§ What is required: Using the entries that follow, state how many lines contain the word "computers". The response is that number and nothing more.

§ Stored data:
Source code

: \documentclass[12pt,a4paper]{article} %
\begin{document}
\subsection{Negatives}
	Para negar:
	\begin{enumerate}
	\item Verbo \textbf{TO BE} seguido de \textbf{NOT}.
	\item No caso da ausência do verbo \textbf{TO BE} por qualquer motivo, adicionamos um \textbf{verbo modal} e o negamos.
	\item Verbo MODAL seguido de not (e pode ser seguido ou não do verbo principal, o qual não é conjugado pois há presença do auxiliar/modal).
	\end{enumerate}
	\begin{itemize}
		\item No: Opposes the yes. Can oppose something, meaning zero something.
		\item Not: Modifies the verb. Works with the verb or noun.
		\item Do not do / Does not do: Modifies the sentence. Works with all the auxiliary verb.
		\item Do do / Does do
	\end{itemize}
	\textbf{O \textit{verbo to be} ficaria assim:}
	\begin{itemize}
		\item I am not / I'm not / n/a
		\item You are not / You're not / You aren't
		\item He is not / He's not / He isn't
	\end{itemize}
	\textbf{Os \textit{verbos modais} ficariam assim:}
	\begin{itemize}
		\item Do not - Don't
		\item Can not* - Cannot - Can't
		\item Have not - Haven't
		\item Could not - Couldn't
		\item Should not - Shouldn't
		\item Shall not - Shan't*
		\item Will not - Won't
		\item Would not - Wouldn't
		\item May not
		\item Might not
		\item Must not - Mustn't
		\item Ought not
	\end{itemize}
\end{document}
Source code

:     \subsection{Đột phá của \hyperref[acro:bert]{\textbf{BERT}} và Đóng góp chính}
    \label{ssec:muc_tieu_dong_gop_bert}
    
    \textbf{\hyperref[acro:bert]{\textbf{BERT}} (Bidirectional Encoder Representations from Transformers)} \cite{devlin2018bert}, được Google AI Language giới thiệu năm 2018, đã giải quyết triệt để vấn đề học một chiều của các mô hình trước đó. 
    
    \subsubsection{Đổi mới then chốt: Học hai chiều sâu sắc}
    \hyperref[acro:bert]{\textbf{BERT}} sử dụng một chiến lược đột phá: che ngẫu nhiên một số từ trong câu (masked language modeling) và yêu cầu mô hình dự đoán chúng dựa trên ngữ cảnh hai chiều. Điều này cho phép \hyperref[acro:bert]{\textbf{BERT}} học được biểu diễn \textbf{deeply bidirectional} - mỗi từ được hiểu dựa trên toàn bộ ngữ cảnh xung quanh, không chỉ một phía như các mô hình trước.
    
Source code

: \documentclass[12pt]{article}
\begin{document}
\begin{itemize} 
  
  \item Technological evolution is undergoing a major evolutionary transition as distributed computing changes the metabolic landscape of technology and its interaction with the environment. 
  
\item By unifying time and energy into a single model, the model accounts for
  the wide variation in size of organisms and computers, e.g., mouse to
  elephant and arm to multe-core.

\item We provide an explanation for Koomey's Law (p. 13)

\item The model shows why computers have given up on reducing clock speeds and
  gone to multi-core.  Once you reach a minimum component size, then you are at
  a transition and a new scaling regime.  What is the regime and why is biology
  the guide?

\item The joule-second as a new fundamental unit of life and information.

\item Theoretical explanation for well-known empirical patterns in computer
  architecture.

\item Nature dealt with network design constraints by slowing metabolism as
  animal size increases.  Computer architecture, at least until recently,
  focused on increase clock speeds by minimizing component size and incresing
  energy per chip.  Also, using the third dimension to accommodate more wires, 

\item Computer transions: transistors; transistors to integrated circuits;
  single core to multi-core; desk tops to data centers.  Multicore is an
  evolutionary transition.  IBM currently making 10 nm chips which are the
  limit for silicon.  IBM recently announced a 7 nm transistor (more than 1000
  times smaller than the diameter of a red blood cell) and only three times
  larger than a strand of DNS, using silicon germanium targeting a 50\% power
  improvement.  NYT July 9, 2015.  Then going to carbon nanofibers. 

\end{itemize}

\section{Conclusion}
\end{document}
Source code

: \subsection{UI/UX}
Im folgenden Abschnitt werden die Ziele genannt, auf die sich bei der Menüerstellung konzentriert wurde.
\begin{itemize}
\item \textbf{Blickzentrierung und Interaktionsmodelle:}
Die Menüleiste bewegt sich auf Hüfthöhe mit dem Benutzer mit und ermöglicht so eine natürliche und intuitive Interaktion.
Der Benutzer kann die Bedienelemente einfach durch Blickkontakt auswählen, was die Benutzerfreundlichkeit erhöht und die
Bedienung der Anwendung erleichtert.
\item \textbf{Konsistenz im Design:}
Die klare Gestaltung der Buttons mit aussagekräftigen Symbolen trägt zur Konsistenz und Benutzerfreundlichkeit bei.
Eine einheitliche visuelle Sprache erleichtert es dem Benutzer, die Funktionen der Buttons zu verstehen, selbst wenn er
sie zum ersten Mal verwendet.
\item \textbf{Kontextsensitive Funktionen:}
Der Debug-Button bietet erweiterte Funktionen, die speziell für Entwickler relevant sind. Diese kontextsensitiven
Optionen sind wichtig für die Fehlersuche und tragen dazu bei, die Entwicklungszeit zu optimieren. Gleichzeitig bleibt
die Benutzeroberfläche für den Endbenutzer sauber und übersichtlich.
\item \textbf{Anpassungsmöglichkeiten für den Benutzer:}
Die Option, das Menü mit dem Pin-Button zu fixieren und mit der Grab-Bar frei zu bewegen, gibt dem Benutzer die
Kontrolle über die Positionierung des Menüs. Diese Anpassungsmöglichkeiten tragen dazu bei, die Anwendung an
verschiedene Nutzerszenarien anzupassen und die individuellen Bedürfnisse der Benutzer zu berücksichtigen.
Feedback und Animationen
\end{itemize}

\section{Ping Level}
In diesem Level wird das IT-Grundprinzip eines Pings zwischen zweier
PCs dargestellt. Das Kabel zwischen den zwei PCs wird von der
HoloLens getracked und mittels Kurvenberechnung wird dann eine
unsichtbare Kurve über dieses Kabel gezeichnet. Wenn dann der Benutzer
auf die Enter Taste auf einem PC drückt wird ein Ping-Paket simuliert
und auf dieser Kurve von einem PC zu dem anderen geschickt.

§ Task result: 2